───── DATASET EXCERPTS

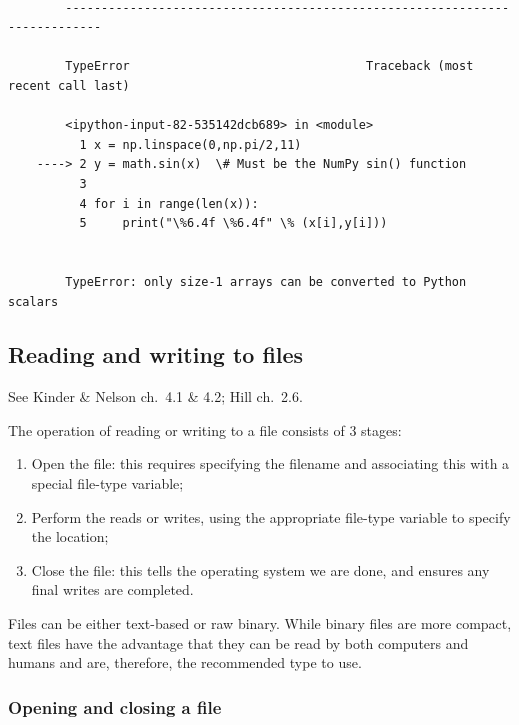 \documentclass[10pt]{article}
\providecommand{\tightlist}{%
      \setlength{\itemsep}{0pt}\setlength{\parskip}{0pt}}
\begin{document}
    \begin{Verbatim}[commandchars=\\\{\}]

        ---------------------------------------------------------------------------

        TypeError                                 Traceback (most recent call last)

        <ipython-input-82-535142dcb689> in <module>
          1 x = np.linspace(0,np.pi/2,11)
    ----> 2 y = math.sin(x)  \# Must be the NumPy sin() function
          3 
          4 for i in range(len(x)):
          5     print("\%6.4f \%6.4f" \% (x[i],y[i]))


        TypeError: only size-1 arrays can be converted to Python scalars

    \end{Verbatim}

    \hypertarget{reading-and-writing-to-files}{%
\subsection{Reading and writing to
files}\label{reading-and-writing-to-files}}

See Kinder \& Nelson ch.~4.1 \& 4.2; Hill ch.~2.6.

The operation of reading or writing to a file consists of 3 stages:

\begin{enumerate}
\def\labelenumi{\arabic{enumi}.}
\tightlist
\item
  Open the file: this requires specifying the filename and associating
  this with a special file-type variable;
\item
  Perform the reads or writes, using the appropriate file-type variable
  to specify the location;
\item
  Close the file: this tells the operating system we are done, and
  ensures any final writes are completed.
\end{enumerate}

Files can be either text-based or raw binary. While binary files are
more compact, text files have the advantage that they can be read by
both computers and humans and are, therefore, the recommended type to
use.

\hypertarget{opening-and-closing-a-file}{%
\subsubsection{Opening and closing a
file}\label{opening-and-closing-a-file}}
\end{document}
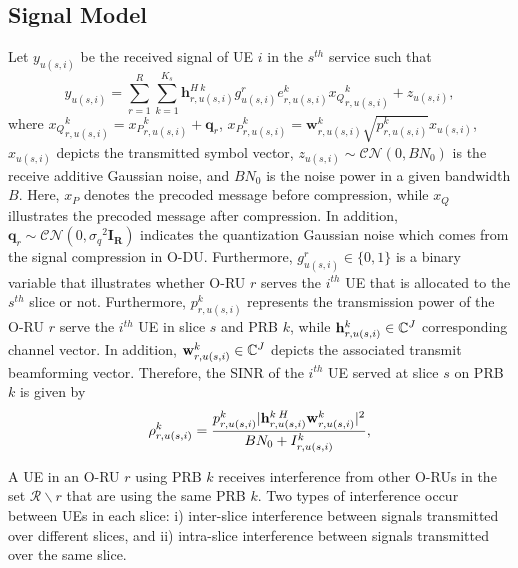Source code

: \documentclass[lettersize,journal]{IEEEtran}
\begin{document}
\subsection{Signal Model}
\vspace{-1mm}
Let $y_{u(s,i)} $ be the received signal of UE $i$ in the $s^{th}$ service such that
\begin{equation}\label{eq2}
y_{u(s,i)}\!\!=\!\!\sum_{r\!=\!1}^{R}\!\sum_{k\!=\!1}^{K_s} \!\boldsymbol{h}^{H \: k}_{r,u(s,i)} g_{u(s,i)}^r\! e^k_{r,u(s,i)}{x_Q}^k_{r,u(s,i)}\!\!+\!z_{u(s,i)},
\end{equation}
where ${x_Q}^k_{r,u(s,i)}\!=\!{x_P}^k_{r,u(s,i)}\!\!+\! \boldsymbol{q}_{r}$, ${x_P}^k_{r,u(s,i)}\!=\! \boldsymbol{w}^k_{r,u(s,i)}\!\sqrt{p^{k}_{r,u(s,i)}} x_{u(s,i)}$,  $ x_{u(s,i)}$ depicts the transmitted symbol vector, $z_{u(s,i)}\sim \mathcal{CN}(0,BN_0)$ is the receive additive Gaussian noise, and $BN_0$ is the noise power in a given bandwidth $B$.
Here, ${x_P}$ denotes the precoded message before compression, while ${x_Q}$ illustrates the precoded message after compression.%
In addition, $\boldsymbol{q}_{r} \sim  \mathcal{CN}(0,{\sigma_q}^2\boldsymbol{I_{R}} )$ indicates the quantization Gaussian noise which comes from the signal compression in O-DU.
Furthermore, $g_{u(s,i)}^r \in \{0,1\}$ is a binary variable that illustrates whether O-RU $r$ serves the $i^{th}$ UE that is allocated to the $s^{th}$ slice or not.
Furthermore, $p_{r,u(s,i)}^{k}$ represents the transmission power of the O-RU $r$ serve the $i^{th}$ UE in slice $s$ and PRB $k$, while
${\bold{h}_{r,u(s,i)}^{k}} \in \mathbb{C}^{J}$ corresponding channel vector.
In addition, $\bold{w}_{r,u(s,i)}^{k} \in \mathbb{C}^{J}$ depicts the associated transmit beamforming vector.
Therefore, the SINR of the $i^{th}$ UE served at slice $s$ on PRB $k$ is given by
\begin{equation}\label{eq1}
\rho_{r,u(s,i)}^{k} =  \frac{p_{r,u(s,i)}^{k}|{\bold{h}_{r,u(s,i)}^{k \: H}} \bold{w}_{r,u(s,i)}^{k}|^2}{BN_0 + I_{r,u(s,i)}^{k}},
\end{equation}

A UE in an O-RU $r$ using PRB $k$ receives interference from other O-RUs in the set $\mathcal{R}\backslash r$ that are using the same PRB $k$. Two types of interference occur between UEs in each slice: i) inter-slice interference between signals transmitted over different slices, and ii) intra-slice interference between signals transmitted over the same slice.%
 
\end{document}
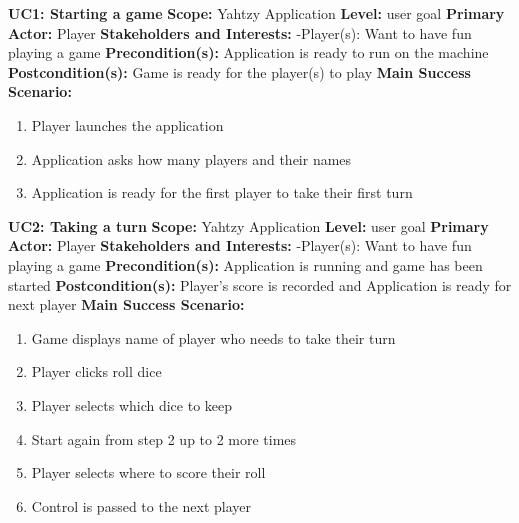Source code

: \documentclass[12pt]{article}
\begin{document}
\newpage
\begin{list}{}{}

\item {\bf UC1: Starting a game } \newline
{\bf Scope:} Yahtzy Application \newline
{\bf Level:} user goal \newline
{\bf Primary Actor:} Player \newline
{\bf Stakeholders and Interests:} \newline
\indent -Player(s): Want to have fun playing a game \newline
{\bf Precondition(s):} Application is ready to run on the machine \newline
{\bf Postcondition(s):} Game is ready for the player(s) to play \newline \newline
{\bf Main Success Scenario:}
\begin{enumerate}
	\item Player launches the application
	\item Application asks how many players and their names
	\item Application is ready for the first player to take their first turn
\end{enumerate}

\vspace*{.5in}

\item {\bf UC2: Taking a turn} \newline
{\bf Scope:} Yahtzy Application \newline
{\bf Level:} user goal \newline
{\bf Primary Actor:} Player \newline
{\bf Stakeholders and Interests:} \newline
\indent -Player(s): Want to have fun playing a game \newline
\textbf{Precondition(s):} Application is running and game has been started \newline
\textbf{Postcondition(s):} Player’s score is recorded and Application is ready for next player \newline \newline
\textbf{Main Success Scenario:}
\begin{enumerate}
\item Game displays name of player who needs to take their turn
\item Player clicks roll dice
\item Player selects which dice to keep
\item Start again from step 2 up to 2 more times
\item Player selects where to score their roll
\item Control is passed to the next player
\end{enumerate}


\end{list}
\end{document}
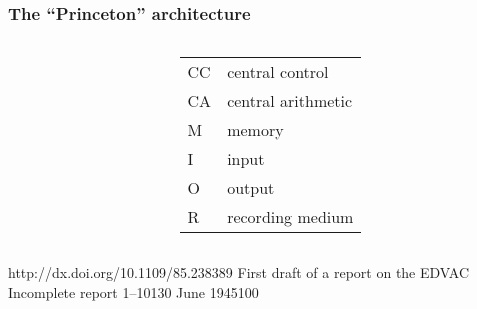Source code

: \documentclass[dvipsnames,presentation,aspectratio=169,14pt]{beamer}
\begin{document}
\begin{frame}
  \frametitle{The ``Princeton'' architecture}

  \vfill

  \begin{columns}
    \begin{column}[c]{0.5\textwidth}
      \centering
    \end{column}
    \qquad
    \begin{column}[c]{0.35\textwidth}
      \setlength\tabcolsep{5pt}
      \begin{tabular}{ll}
        \color{cpufg}CC  & \color{cpufg}central control\\
        \color{cpufg}CA  & \color{cpufg}central arithmetic\\
        \color{memfg}M   & \color{memfg}memory\\
        \color{incol}I   & \color{incol}input\\
        \color{outcol}O  & \color{outcol}output\\
        \color{recfg}R   & \color{recfg}recording medium
      \end{tabular}
    \end{column}
  \end{columns}

  \vfill

  \begin{thebibliography}{99}
   
    {http://dx.doi.org/10.1109/85.238389}
    {First draft of a report on the EDVAC}
    {Incomplete report}
    {1--101}{30 June 1945}{100}
  \end{thebibliography}
\end{frame}
\end{document}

──────────

### YOUR INSTRUCTIONS
Your answer should consist of each line above in which "hypertarget" appears.

### OUTPUT BELOW
    \hypertarget{reading-and-writing-to-files}{%
\hypertarget{opening-and-closing-a-file}{%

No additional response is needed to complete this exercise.